Hi FranzJN, StefanMz, FranzMT, Benni, alle!

Last month (37 days ago) Benni Baermann wrote:
Das OSDL (Open Source Development Lab) ist eine Institution, die immer
zentraler für die OS-Entwicklung zu werden scheint. Ist das ein Trend
weg vom weltweiten Graswurzelnetz? Bedeutet das was für [ox]?

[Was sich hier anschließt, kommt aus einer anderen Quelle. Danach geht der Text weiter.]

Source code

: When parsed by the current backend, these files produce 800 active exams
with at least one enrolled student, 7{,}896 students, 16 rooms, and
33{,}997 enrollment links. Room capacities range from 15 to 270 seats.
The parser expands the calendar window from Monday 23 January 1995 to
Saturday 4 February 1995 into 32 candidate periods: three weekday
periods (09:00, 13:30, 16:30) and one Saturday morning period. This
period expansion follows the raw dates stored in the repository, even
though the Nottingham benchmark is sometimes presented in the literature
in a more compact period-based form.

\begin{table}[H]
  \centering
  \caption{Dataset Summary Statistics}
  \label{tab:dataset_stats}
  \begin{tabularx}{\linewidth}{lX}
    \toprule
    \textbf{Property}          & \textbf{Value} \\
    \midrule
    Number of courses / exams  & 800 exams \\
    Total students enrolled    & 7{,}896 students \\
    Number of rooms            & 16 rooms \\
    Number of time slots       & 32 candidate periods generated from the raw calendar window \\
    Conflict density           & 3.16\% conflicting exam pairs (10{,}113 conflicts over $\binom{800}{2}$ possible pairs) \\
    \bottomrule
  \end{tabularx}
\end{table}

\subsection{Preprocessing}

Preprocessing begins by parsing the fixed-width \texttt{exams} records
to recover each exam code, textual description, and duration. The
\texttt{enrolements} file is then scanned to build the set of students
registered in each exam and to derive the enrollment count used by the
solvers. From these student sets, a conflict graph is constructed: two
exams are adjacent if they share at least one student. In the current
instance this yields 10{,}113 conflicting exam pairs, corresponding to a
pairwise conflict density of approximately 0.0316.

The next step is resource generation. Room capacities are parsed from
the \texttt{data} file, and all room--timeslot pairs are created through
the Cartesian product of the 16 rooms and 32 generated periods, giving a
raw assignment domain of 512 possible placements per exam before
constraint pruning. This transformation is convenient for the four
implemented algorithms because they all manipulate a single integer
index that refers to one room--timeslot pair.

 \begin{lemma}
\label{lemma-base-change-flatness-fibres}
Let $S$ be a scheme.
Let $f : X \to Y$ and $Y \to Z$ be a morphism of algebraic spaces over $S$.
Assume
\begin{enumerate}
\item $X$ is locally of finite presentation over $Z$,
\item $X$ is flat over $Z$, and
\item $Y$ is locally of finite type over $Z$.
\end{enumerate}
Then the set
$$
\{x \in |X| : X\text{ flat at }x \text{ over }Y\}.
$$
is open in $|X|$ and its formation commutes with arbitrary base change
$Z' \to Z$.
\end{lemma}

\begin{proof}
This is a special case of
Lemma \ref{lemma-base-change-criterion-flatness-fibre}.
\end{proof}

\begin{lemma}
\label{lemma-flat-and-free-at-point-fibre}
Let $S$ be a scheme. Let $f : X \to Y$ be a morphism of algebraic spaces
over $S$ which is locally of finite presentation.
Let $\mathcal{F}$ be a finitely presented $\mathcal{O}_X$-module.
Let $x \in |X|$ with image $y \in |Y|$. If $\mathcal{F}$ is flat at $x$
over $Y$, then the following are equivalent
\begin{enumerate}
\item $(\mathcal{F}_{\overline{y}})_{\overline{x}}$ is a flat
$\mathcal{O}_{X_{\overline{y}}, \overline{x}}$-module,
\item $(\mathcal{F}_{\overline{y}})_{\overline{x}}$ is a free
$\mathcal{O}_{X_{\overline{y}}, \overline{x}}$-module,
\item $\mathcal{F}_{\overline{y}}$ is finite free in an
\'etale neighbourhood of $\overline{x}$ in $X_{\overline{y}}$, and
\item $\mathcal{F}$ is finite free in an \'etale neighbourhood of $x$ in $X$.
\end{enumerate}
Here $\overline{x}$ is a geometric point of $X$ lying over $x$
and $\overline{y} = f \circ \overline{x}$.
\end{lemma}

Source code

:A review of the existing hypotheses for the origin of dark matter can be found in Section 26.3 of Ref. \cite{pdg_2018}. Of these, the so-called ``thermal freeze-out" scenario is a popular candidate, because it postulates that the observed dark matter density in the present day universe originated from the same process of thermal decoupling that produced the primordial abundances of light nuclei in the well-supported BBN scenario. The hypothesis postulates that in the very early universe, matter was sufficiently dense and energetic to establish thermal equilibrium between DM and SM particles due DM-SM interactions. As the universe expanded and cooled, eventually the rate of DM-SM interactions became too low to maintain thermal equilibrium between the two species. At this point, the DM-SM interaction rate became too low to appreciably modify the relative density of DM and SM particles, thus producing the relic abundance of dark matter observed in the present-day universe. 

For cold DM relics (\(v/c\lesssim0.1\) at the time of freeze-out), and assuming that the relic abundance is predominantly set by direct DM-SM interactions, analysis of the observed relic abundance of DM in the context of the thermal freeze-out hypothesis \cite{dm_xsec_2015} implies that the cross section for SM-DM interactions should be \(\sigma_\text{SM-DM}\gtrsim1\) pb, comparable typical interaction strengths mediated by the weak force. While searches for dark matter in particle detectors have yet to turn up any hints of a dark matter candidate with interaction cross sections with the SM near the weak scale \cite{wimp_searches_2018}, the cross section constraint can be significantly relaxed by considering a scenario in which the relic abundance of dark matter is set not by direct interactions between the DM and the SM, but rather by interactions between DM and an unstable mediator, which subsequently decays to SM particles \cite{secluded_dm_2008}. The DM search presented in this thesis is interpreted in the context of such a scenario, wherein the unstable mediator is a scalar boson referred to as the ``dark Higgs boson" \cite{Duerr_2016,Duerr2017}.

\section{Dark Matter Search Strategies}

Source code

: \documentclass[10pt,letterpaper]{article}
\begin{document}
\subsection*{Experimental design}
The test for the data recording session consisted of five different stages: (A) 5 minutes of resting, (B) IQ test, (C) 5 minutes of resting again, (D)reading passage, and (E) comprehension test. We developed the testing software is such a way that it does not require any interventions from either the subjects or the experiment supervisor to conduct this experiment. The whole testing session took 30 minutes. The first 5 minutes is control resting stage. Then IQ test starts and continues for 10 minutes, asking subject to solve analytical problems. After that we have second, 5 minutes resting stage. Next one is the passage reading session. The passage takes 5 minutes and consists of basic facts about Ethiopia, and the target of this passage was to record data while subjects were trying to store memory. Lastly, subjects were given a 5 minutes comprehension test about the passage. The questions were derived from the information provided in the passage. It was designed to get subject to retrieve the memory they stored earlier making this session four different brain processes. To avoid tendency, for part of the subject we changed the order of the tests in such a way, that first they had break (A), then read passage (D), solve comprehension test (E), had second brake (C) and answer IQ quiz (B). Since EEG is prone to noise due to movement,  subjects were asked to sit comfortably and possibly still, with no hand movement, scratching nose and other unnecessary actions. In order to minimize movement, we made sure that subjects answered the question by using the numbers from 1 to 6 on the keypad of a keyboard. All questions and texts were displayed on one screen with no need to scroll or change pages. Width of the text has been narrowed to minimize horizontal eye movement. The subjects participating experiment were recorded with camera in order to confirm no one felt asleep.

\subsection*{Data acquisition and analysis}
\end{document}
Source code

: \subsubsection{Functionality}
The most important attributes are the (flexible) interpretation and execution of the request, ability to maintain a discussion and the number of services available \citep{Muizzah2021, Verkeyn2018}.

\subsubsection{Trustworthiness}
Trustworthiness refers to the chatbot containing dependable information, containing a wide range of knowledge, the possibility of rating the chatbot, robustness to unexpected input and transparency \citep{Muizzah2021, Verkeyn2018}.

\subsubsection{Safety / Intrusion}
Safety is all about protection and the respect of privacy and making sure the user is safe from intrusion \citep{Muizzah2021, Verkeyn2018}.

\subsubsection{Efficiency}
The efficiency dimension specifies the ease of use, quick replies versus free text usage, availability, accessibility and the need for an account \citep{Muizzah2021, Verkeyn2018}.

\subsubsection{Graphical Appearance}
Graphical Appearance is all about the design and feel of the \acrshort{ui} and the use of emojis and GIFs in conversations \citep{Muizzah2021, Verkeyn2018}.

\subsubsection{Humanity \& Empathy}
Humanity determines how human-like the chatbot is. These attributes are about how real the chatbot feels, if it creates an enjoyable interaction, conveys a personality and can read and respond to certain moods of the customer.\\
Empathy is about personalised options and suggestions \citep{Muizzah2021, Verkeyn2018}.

Kurz meine Meinung dazu: Wir sollten diese Entwicklung im Auge
behalten, rauskriegen was da genau geschieht und analysieren warum das
geschieht.

Last month (33 days ago) Franz J Nahrada wrote:
stefan mz writes:
Das gilt IMHO weder für Materialgüter noch für Immaterialgüter. Dem
Dreck,
der heute als Nahrungsmittel produziert wird, schmeckst du sehr wohl an,
wer das produziert hat. Und auch die Qualität von prop und freier
Software ist sehr wohl unterscheidbar - muss das hier repitiert werden?

Was willst du sagen????

1.
Daß die ganze chose nicht so einfach ist. Dem Dreck, der heute produziert
wird, sehe ich weniger an, *wer* ihn produziert hat, sondern eher, *für
wen* er produziert wurde, wie schnell und wie billig die Produktion
verlaufen mußte respektive wie beschränkt das Budget der Kundschaft ist !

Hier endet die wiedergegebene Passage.